Le Vietnam, qui a délivré le Cambodge de Pol Pot, a fait figure d’envahisseur en prenant les rênes du pouvoir en 1979. Depuis le retrait des troupes vietnamiennes en 1989, l’animosité n’a fait que croître contre ceux qui, installés au Cambodge, sont toujours considérés comme des gens dangereux qu’il faut éliminer.  À propos de personnage dangereux, Pol Pot est toujours vivant et installé en Thaïlande, non loin de la frontière. Toujours prêt ?


Bouddha étêté au Mebon Oriental


Aujourd’hui nouvel an khmer.

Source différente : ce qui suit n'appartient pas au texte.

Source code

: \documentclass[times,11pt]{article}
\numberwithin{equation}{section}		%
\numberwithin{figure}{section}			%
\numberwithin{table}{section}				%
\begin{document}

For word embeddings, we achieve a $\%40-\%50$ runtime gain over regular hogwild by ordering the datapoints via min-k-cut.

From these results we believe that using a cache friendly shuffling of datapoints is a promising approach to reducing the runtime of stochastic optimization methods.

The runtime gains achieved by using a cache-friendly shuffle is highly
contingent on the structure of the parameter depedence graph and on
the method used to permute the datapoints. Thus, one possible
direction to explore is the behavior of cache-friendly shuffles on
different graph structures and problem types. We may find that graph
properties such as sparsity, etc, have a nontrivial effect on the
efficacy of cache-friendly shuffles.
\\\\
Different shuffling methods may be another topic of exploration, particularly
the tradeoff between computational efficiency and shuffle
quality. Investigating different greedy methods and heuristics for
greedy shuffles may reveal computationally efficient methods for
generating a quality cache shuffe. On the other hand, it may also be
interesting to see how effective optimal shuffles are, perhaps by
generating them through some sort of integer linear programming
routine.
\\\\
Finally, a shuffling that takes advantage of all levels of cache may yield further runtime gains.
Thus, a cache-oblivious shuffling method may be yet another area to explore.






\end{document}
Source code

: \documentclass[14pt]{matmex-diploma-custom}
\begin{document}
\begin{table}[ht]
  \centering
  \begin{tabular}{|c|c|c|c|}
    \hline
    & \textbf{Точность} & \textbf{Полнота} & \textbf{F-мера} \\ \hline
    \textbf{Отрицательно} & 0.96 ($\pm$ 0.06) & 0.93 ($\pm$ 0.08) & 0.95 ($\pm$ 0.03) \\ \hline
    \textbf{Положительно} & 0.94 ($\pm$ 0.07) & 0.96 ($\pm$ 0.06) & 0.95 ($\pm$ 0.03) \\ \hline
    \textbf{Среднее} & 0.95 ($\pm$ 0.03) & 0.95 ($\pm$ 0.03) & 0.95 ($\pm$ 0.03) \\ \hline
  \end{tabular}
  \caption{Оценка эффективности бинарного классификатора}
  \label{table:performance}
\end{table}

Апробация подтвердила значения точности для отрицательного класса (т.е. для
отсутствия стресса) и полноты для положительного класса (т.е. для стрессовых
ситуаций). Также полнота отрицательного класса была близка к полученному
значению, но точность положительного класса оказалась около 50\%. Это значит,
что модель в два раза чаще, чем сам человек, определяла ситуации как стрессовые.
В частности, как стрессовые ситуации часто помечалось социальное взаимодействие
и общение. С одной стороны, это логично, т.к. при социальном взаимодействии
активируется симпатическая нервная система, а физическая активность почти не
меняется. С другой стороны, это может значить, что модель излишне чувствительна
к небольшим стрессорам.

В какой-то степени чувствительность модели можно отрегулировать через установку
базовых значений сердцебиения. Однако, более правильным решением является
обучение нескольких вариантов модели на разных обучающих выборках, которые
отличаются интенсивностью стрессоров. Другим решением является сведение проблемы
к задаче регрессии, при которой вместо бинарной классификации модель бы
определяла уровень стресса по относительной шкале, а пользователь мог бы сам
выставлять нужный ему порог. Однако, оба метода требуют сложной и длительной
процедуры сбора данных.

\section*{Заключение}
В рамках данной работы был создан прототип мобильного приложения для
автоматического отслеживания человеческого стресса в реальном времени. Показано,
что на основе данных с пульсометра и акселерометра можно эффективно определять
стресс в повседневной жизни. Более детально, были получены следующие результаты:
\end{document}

Beaucoup de monde au Wat Phom. Nombreux petits commerçants, chapeaux, nourriture...




Monument commémoratif d'un traité Franco-Siamois

[Fête du nouvel an au Vat Phnom]


Siem Reap, 15 avril 1993



Nous quittons Angkor heureux de notre séjour après avoir connu des conditions exceptionnelles. Peu de touristes sur les sites à cause du climat politique, et liberté de mouvement grâce à notre deux-roues. Maintenant, direction Phnom Penh !

Siem Reap, 14 avril 1993



La petite merveille du jour : le temple de Bantey Srei. Pas facile de s’y rendre, car il est à trente kilomètres de Siem Reap, sur un territoire plus ou moins contrôlé par les Khmers Rouges.
Au bout de deux jours de bouche à oreille, nous finissons par trouver une voiture et un chauffeur, que nous louons avec deux autres Français en vacances.



Après une heure et demie de route et de piste complètement défoncée et encore inondée par les pluies de la nuit, nous atteignons Bantey Srei, petit temple de grès rose, tout entouré de végétation, et entièrement recouvert de bas-reliefs qui ont résisté à l’usure du temps. Nous ne savons plus où donner de la tête, tant les frontons et les murs regorgent de détails.


Détail du fronton

Offrandes



Nous ne sommes que quatre touristes, mais des dizaines de Cambodgiens qui participent aux cérémonies du Nouvel An khmer devant le temple, s’y promènent avec leurs enfants, curieux mais méfiants.





Pour détendre l’atmosphère, des soldats munis de fusils et de lance-roquettes, assis à l’arrière du temple, écoutent  la radio. 




[Chanson à la radio]


Oui, sur chaque site, des soldats armés veillent à la sécurité des visiteurs ; ils sont jeunes, très jeunes, et ont peut-être la gâchette facile. Nous leur trouvons l’air agressif et menaçant, pourtant il suffit de leur dire bonjour, et un grand sourire illumine leur visage.






Siem Reap, 13 avril 1993

Statue au Banteay Kdei

Bas-relief au Banteay Kdei

[Chant des oiseaux au Banteay Kdei]

Aujourd'hui nous profitons de notre mobylette Honda pour parcourir le site et découvrir des temples de moindre importance où plus en ruines qui sont moins visités. Le Banteay Kdei, le Prak Khan, le Neak Pean, etc.


Fromager enserrant une galerie du Prah Khan

Statue étêtée au Neak Pean


Nous revenons à la terrasse du Roi lépreux aux étonnants bas-reliefs : danseuses, princesses, suivantes, serviteurs sur des dizaines de mètres de pierre sculptée.


Terasse du roi Lépreux



Siem Reap, 12 avril 1993



Notre coups de cœur du jour : le Ta Prohm.

Ta Prohm, qui n’a pas été dégagé de la végétation qui le dévore depuis des siècles. C’est l’image type d’Angkor, où la nature reprend ses droits ; les racines des fromagers forment des boas qui s’enroulent sur le moindre appui et semblent étouffer les pierres qui ne finissent pas lâcher prise. Tout est en ruine, les murs sont écroulés, d’énormes blocs de pierre barrent les passages.
Heureusement, des enfants toujours prêts à vous guider pour quelques riels, nous emmènent dans ce dédale qui est leur terrain de jeux. “Par ici, look, Madam, no head Madam, Pol Pot no good !” En effet, les pilleurs ont fait disparaître de nombreuses têtes de statues sur tout le site d’Angkor, les derniers en date étant les Khmers Rouges qui en tirent sûrement de bons prix sur le marché parallèle des œuvres d’art. Ils ont attaqué, il y a deux mois, le Conservatoire d’Angkor, où étaient entreposés des chefs-d'œuvre de l’art khmer, et ont emporté des dizaines de sculptures dont la valeur estimée serait de 500 000 $ ! Mais, n’oublions pas que ces vols existent depuis la découverte d’Angkor, et qu’André Malraux fit aussi partie de ces amateurs d’art.